Realising that nobody else is going to help him out, Jasper reviews his notebook and sets upon a quest beyond himself, wondering ‘Who has the Dark Blue Baseball Cap Man and what did he want with Bee Larkham?’
In the spirit of Mark Haddon’s seminal, The Curious Incident of the Dog in the Night-Time, Harris has created a character that is totally believable, quirky, and quick-witted. A moment must be indulged to praise some of Harris’s language: ‘We split up like an apple sliced down the middle’; and ‘the thin pastel yellow and soft pink zigzags of police sirens in the distance.’ Playfully boyish, gentle, and at turns poetic – you can tell that Harris has thoroughly enjoyed the uniqueness of her premise.

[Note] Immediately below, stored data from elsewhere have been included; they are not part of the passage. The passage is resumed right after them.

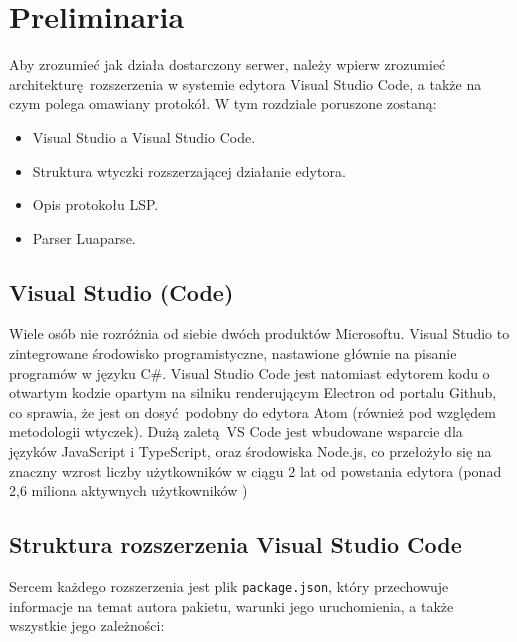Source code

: \chapter{Preliminaria}
Aby zrozumieć jak działa dostarczony serwer, należy wpierw zrozumieć architekturę rozszerzenia w systemie edytora Visual Studio Code, a także na czym polega omawiany protokół. W tym rozdziale poruszone zostaną:

\begin{itemize}
    \item Visual Studio a Visual Studio Code.
    \item Struktura wtyczki rozszerzającej działanie edytora.
    \item Opis protokołu LSP.
    \item Parser Luaparse.
\end{itemize}

\section{Visual Studio (Code)}
Wiele osób nie rozróżnia od siebie dwóch produktów Microsoftu. Visual Studio to zintegrowane środowisko programistyczne, nastawione głównie na pisanie programów w języku C\#. Visual Studio Code jest natomiast edytorem kodu o otwartym kodzie opartym na silniku renderującym Electron od portalu Github, co sprawia, że jest on dosyć podobny do edytora Atom (również pod względem metodologii wtyczek). Dużą zaletą VS Code jest wbudowane wsparcie dla języków JavaScript i TypeScript, oraz środowiska Node.js, co przełożyło się na znaczny wzrost liczby użytkowników w ciągu 2 lat od powstania edytora (ponad 2,6 miliona aktywnych użytkowników \cite{connect})

\section{Struktura rozszerzenia Visual Studio Code}
Sercem każdego rozszerzenia jest plik \texttt{package.json}, który przechowuje informacje na temat autora pakietu, warunki jego uruchomienia, a także wszystkie jego zależności:

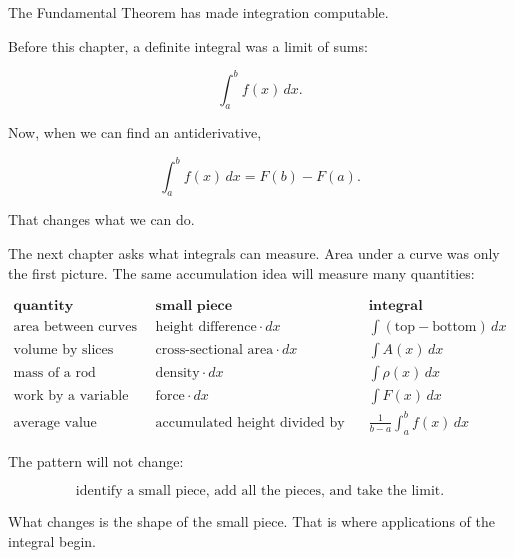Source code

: The Fundamental Theorem has made integration computable.

Before this chapter, a definite integral was a limit of sums:

\[
\int_a^b f(x)\,dx.
\]

Now, when we can find an antiderivative,

\[
\int_a^b f(x)\,dx=F(b)-F(a).
\]

That changes what we can do.

The next chapter asks what integrals can measure.  Area under a curve was only the
first picture.  The same accumulation idea will measure many quantities:

\[
\begin{array}{c|c|c}
\textbf{quantity} & \textbf{small piece} & \textbf{integral} \\ \hline
\text{area between curves} & \text{height difference}\cdot dx
& \displaystyle\int (\text{top}-\text{bottom})\,dx \\[8pt]
\text{volume by slices} & \text{cross-sectional area}\cdot dx
& \displaystyle\int A(x)\,dx \\[8pt]
\text{mass of a rod} & \text{density}\cdot dx
& \displaystyle\int \rho(x)\,dx \\[8pt]
\text{work by a variable force} & \text{force}\cdot dx
& \displaystyle\int F(x)\,dx \\[8pt]
\text{average value} & \text{accumulated height divided by length}
& \displaystyle \frac1{b-a}\int_a^b f(x)\,dx
\end{array}
\]

The pattern will not change:

\[
\boxed{
\text{identify a small piece, add all the pieces, and take the limit.}
}
\]

What changes is the shape of the small piece.  That is where applications of the
integral begin.
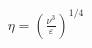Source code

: \documentclass[preview]{standalone}
\begin{document}
\begin{align*}
\eta = \left( \frac{\nu^3}{\varepsilon} \right)^{1/4}
\end{align*}
\end{document}
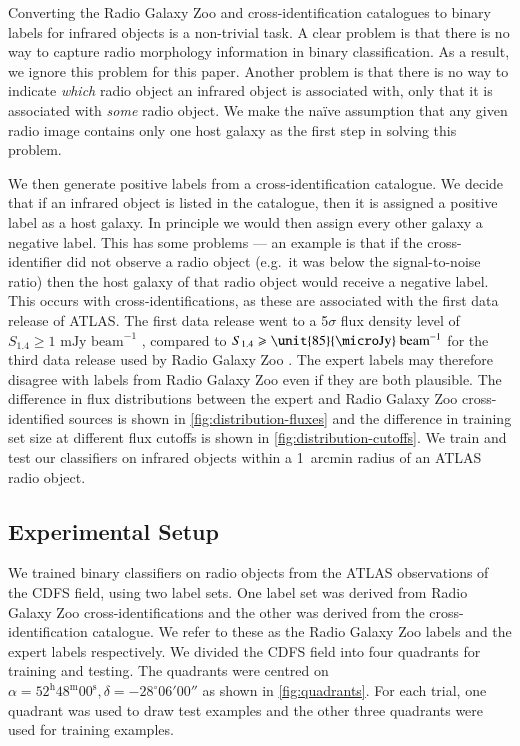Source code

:\documentclass[fleqn,usenatbib,usedcolumn]{mnras}
\newcommand{\jansky}{\text{Jy}}
\begin{document}
    Converting the Radio Galaxy Zoo and \citet{norris06} cross-identification
    catalogues to binary labels for infrared objects is a non-trivial task. A
    clear problem is that there is no way to capture radio morphology
    information in binary classification. As a result, we ignore this problem
    for this paper. Another problem is that there is no way to indicate
    \emph{which} radio object an infrared object is associated with, only that
    it is associated with \emph{some} radio object. We make the na\"ive
    assumption that any given radio image contains only one host galaxy as the
    first step in solving this problem.

    We then generate positive labels from a cross-identification catalogue.
    We decide that if an infrared object is listed in the catalogue, then it
    is assigned a positive label as a host galaxy. In principle we would
    then assign every other galaxy a negative label. This has some problems
    --- an example is that if the cross-identifier did not observe a radio
    object (e.g.~it was below the signal-to-noise ratio) then the host galaxy
    of that radio object would receive a negative label. This occurs with
    \citet{norris06} cross-identifications, as these are associated with the
    first data release of ATLAS. The first data release went to a 5$\sigma$
    flux density level of $S_{1.4} \geq 1 \text{ mJy beam}^{-1}$
    \citep{norris06}, compared to $S_{1.4} \geq \unit{85}{\micro\jansky}\text{
    beam}^{-1}$ for the third data release used by Radio Galaxy Zoo
    \citep{franzen15}. The expert labels may therefore disagree with labels
    from Radio Galaxy Zoo even if they are both plausible. The difference in
    flux distributions between the expert and Radio Galaxy Zoo
    cross-identified sources is shown in \autoref{fig:distribution-fluxes} and
    the difference in training set size at different flux cutoffs is shown in
    \autoref{fig:distribution-cutoffs}. We train and test our classifiers on
    infrared objects within a 1~arcmin radius of an ATLAS radio object.

  \subsection{Experimental Setup}
  \label{sec:experimental-setup}

    We trained binary classifiers on radio objects from the ATLAS observations
    of the CDFS field, using two label sets. One label set was derived from
    Radio Galaxy Zoo cross-identifications and the other was derived from the
    \citet{norris06} cross-identification catalogue. We refer to these as the
    Radio Galaxy Zoo labels and the expert labels respectively. We divided the
    CDFS field into four quadrants for training and testing. The quadrants
    were centred on $\alpha = 52^\text{h}48^\text{m}00^\text{s},
    \delta = -28^\circ{}06'00''$ as shown in \autoref{fig:quadrants}. For
    each trial, one quadrant was used to draw test examples and the other three
    quadrants were used for training examples.
\end{document}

The book is at turns darkly hilarious and suspenseful. It is one of the most extraordinary and original murder mysteries to arrive in 2018, blending quirkiness and tragedy with a deft narrative voice. Alas, poor Jasper. He is determined to crack the case. But, first, he must convince everyone he’s not crazy.
About the author
Sarah J. Harris is an author and freelance education journalist who regularly writes for national newspapers. She became fascinated by synaesthesia and face blindness during her work as a journalist. Sarah previously wrote YA under a pseudonym and The Colour of Bee Larkham’s Murder is her debut adult novel. She lives in West London with her husband and two young children.